Please return all lines from the records below that include the string "solid".

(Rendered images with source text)
********

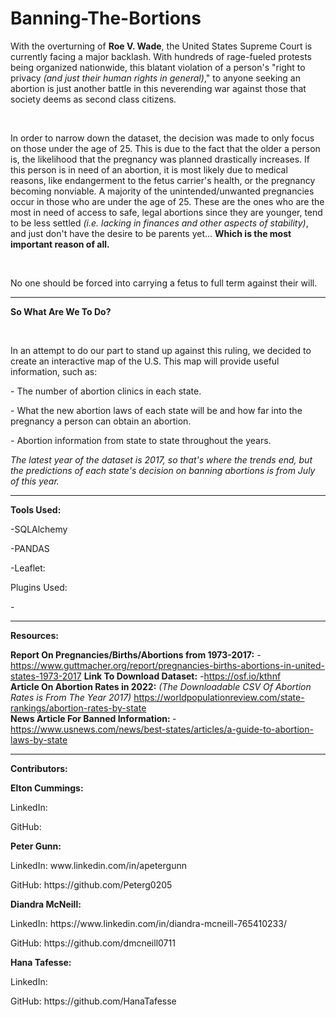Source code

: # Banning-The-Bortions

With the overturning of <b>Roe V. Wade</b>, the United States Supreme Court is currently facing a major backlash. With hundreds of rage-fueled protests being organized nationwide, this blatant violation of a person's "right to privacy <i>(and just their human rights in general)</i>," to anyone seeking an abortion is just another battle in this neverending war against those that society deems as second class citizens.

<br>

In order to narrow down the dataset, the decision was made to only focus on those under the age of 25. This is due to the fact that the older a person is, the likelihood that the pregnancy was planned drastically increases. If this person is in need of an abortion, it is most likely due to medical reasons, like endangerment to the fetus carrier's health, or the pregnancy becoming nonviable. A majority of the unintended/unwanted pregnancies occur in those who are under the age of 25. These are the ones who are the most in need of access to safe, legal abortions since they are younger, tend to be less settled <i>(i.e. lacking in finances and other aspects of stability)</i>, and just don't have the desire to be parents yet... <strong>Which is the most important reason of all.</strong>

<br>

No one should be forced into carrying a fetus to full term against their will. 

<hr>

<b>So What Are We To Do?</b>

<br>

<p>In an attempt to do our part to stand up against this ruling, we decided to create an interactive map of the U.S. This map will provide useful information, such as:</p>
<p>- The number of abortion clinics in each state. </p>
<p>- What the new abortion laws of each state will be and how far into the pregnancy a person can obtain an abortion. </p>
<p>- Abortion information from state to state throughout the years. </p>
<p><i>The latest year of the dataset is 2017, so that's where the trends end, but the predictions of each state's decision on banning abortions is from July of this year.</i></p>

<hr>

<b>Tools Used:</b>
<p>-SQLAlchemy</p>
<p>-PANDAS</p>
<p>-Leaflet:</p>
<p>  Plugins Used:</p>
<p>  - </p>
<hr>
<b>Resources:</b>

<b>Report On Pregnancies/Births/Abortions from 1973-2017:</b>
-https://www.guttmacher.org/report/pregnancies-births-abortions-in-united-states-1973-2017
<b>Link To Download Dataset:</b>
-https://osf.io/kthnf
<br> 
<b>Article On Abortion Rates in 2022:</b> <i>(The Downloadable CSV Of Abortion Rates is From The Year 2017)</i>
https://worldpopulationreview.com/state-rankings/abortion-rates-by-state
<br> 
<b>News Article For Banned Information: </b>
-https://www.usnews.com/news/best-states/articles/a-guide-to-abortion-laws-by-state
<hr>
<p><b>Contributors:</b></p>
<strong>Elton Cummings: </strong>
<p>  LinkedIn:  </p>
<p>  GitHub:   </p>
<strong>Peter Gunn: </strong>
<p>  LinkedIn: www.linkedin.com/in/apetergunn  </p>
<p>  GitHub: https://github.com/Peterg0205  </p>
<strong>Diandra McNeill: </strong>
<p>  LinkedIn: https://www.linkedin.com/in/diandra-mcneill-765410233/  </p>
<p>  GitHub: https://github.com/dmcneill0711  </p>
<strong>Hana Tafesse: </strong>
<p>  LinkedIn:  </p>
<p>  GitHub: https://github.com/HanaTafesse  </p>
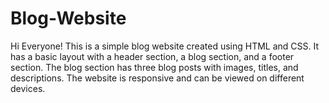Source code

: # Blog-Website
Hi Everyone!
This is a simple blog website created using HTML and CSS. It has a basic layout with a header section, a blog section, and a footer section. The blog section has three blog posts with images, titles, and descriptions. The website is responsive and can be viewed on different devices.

********

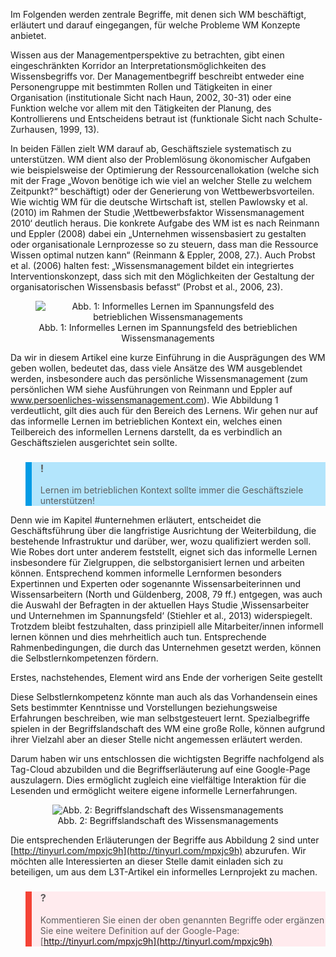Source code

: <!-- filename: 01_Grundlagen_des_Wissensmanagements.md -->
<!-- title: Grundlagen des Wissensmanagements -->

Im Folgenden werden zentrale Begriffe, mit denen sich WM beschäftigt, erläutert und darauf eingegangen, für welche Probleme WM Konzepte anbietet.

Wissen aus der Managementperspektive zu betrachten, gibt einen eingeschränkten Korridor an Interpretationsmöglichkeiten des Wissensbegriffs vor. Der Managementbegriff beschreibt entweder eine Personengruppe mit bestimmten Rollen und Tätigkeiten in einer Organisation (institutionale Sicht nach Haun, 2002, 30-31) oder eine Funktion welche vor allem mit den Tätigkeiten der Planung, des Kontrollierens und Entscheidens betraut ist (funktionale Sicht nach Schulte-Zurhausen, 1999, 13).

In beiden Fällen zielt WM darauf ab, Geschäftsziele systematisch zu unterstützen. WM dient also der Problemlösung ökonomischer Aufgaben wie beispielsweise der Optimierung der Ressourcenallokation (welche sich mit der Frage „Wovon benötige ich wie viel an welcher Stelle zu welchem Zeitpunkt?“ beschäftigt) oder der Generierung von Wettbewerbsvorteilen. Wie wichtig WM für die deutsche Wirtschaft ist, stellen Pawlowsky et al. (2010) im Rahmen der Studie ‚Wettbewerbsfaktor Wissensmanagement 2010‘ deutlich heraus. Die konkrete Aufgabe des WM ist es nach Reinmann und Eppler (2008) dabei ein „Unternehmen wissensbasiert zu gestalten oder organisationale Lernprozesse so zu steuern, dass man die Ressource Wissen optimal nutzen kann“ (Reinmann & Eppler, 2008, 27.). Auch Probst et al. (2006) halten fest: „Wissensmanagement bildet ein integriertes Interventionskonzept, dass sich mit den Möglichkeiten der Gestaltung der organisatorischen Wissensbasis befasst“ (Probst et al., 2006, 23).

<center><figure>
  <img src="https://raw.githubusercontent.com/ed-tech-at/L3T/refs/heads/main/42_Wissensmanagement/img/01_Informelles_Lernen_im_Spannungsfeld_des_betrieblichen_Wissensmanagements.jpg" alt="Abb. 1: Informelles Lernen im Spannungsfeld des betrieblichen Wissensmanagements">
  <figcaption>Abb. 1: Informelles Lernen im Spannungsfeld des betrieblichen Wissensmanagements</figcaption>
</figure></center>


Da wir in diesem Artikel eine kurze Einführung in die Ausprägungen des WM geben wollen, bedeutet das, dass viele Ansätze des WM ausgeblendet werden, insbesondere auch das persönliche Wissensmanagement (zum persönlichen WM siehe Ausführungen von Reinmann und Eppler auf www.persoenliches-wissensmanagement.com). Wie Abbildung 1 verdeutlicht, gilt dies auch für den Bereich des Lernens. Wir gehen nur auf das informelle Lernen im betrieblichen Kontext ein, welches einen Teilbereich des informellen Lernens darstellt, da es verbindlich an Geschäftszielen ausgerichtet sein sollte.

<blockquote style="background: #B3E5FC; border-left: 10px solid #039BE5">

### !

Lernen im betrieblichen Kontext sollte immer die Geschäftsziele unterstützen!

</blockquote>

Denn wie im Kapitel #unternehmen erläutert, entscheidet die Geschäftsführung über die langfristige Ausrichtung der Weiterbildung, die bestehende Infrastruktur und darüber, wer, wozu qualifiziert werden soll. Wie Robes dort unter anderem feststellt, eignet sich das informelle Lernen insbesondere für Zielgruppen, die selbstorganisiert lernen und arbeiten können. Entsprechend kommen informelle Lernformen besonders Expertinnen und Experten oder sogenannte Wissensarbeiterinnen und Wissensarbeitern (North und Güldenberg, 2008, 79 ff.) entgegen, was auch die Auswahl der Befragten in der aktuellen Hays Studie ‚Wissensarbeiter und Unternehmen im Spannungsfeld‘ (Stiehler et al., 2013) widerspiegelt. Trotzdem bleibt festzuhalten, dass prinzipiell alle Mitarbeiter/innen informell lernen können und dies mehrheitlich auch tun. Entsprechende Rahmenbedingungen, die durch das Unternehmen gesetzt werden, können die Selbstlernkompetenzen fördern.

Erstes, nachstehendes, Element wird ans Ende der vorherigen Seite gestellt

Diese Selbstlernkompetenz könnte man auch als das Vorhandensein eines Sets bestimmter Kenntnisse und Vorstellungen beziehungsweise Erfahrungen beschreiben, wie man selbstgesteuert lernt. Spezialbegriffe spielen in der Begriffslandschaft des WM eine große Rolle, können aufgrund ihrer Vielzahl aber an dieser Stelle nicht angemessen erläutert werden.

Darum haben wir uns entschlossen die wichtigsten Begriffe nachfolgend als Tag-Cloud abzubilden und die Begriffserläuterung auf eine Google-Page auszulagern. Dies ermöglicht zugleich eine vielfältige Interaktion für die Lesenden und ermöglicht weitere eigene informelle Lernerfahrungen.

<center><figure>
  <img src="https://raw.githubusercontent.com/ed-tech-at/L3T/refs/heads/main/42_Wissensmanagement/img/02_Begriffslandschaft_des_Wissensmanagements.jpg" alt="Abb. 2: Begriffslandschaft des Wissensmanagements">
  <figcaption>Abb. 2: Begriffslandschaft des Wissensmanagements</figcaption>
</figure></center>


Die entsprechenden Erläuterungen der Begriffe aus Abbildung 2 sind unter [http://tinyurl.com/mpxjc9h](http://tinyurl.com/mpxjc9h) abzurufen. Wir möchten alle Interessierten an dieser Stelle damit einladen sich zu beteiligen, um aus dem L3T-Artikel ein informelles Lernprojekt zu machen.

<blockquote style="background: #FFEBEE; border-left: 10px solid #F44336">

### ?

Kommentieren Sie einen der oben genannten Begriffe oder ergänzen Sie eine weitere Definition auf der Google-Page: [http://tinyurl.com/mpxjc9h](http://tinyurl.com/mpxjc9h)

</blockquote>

********

▸ **Exercise answer**
<blockquote style="background: #B3E5FC; border-left: 10px solid #039BE5">
<blockquote style="background: #FFEBEE; border-left: 10px solid #F44336">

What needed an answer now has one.